Говоря о поэзии Эдуарда Лимонова, нельзя забывать, что Лимонов — это оппозиционный политик, самый известный национал-большевик. Поэтому в его лирике не может не возникнуть протестных мотивов.

Так в стихотворении «Вот я вечером гуляю взаперти…» Лимонов именует себя «героем». Правда, подвиги у него сомнительные: то победа над соседями, то над пьяницей-поэтом — и это снижает пафос стихотворения, делает борьбу Лимонова абсурдной и нелепой.

 

И отца. соседку Лиду поборол
Ее мужа дядю Колю поборол
И Макакенко соседа поборол
Победил соседа Гену и ушел

Я и Мотрича поэта победил
Стал он пьяница а я писал. следил
Алкоголик он по улице бежит
А я пишет вспоминает и молчит

 

А итог опять же один — одиночество. Он победил всех своих мифических врагов, и у него осталась лишь «полная тишина».

Но сколько бы лирический двойник Лимонова ни утверждал, что ему хватает общества его самого, его постоянно тянет к людям, к людским скоплениям…

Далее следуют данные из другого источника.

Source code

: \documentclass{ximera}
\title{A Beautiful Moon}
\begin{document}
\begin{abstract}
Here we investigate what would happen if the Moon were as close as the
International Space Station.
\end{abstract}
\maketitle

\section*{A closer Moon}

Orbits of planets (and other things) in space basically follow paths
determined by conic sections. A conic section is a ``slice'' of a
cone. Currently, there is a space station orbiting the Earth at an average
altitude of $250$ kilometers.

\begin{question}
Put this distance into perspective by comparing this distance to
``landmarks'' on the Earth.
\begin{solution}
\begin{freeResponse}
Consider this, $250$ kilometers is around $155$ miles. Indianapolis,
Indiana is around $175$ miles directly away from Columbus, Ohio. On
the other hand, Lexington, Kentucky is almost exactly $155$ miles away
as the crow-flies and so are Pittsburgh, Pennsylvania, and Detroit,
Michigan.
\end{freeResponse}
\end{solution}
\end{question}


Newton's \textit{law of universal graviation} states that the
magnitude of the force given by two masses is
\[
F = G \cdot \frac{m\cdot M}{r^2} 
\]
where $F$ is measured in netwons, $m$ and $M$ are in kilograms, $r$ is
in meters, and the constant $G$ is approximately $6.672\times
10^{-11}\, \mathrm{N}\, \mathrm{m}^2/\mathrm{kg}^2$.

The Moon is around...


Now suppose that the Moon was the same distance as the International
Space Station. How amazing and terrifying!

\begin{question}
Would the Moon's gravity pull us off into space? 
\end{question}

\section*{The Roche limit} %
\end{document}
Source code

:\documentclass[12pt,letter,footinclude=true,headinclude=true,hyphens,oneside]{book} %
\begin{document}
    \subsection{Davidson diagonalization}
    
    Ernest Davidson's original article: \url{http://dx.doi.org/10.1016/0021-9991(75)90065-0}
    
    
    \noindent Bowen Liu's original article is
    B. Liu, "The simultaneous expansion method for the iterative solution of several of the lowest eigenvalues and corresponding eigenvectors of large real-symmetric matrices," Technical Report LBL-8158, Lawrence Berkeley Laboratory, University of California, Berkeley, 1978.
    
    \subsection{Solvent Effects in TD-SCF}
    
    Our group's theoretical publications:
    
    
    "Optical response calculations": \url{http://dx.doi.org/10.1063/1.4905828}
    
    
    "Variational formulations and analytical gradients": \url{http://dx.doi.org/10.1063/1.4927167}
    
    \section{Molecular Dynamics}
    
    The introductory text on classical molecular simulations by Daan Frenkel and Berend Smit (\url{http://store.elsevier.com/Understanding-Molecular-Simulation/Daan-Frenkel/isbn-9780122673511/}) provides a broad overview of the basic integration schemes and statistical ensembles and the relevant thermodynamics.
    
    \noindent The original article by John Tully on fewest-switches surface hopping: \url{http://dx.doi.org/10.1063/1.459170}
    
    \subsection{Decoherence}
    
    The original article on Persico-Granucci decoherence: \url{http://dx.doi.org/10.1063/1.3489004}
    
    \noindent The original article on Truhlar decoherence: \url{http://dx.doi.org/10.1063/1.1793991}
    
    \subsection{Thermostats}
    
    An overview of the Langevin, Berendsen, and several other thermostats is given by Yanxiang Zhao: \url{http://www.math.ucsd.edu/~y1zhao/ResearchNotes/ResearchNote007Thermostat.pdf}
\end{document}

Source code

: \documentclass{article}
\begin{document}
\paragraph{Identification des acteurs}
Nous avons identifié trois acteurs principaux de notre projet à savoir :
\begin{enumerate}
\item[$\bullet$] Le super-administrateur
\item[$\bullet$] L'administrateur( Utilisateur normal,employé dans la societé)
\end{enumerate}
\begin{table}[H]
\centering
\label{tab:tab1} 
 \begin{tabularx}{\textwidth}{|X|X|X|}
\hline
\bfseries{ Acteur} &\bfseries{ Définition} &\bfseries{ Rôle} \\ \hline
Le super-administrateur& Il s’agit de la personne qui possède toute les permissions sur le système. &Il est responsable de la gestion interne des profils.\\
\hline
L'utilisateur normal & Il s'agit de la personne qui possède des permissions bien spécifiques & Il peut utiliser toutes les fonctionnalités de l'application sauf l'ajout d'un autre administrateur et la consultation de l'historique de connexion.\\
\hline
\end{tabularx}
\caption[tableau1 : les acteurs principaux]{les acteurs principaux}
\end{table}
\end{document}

В поэзии эмигранта-Лимонова главенствует тема Родины. Реальному Эдуарду Лимонову постоянно приходилось менять свое место жительства. И в связи с этим неудивительно, что одно из ведущих мест в лирике Лимонова занимает тема бездомья, поиска своего «угла».

 

В Париже холод такой густой
Как будто Сибирь — Красноярский край
И нету дома. «Пойду Домой!»
А сам идешь в дровяной сарай
Живу как волк и умру как волк

(«Сосед англичанин надел кожух…»)

 

Лимонов не проводит черту между, казалось бы, столь разными Парижем и Красноярским краем, ведь для него все одно — и там, и там у него нет дома, лишь «дровяной сарай». «Живу как волк и умру как волк» — в связи с этим очень органично встраивается в стихотворение образ волка-одиночки, который символизирует не человеческую, а «животную» тоску.

 

Ах родная родная земля
Я скажу тебе русское — «бля»
До чего в тебе много иных
золотых и нагих

Так зачем же тебе я — урод
народившийся из темных вод
подколодных ночных берегов
городов

Так зачем я тебе от стены
Где всегда раздвигали штаны
Где воняет безмерно мочой
так зачем я тебе городской 

Краснощеких возьми деревень
У них поросль растет каждый день
Я зачем тебе с тонким лицом
Со здоровым возись подлецом

(«Ах родная родная земля»)

 

В стихотворении «Ах родная родная земля» возникает вариация на лермонтовскую тему «немытой России». У Лимонова «родная земля» — это место, где много «золотых и нагих» (то есть прекрасных и талантливых людей), но в то же время стоит неприятный запах («Где воняет безмерно мочой»), и все подчинены удовлетворению своих низменных потребностей («Где всегда раздвигали штаны»). Лирический двойник Лимонова, возвышенный интеллигент «с тонким лицом», отнекивается от родной страны, чуждается ее, но Родина ему возражает:

 

Отвечает родная земля
— Ты назад забери свое «бля»
Только ты мне и нужен один
Ты специально для этих равнин
Ты и сделан для этой беды
для моей для травы лебеды
И для шепота ржавых ножей
Я ищу бедной груди твоей

 

Оказывается, что именно такой, не похожий на деревенских «краснощеких» парней Лимонов ей и нужен, что он рожден для Родины. Здесь возникает мотив избранности, все того же «геройства». Лимонов и отделяет себя от всех, и подчеркивает, что смысл его существования — служение обществу (своим согражданам), поэтому его жизнь как бы сливается в едином порыве с остальными жизнями.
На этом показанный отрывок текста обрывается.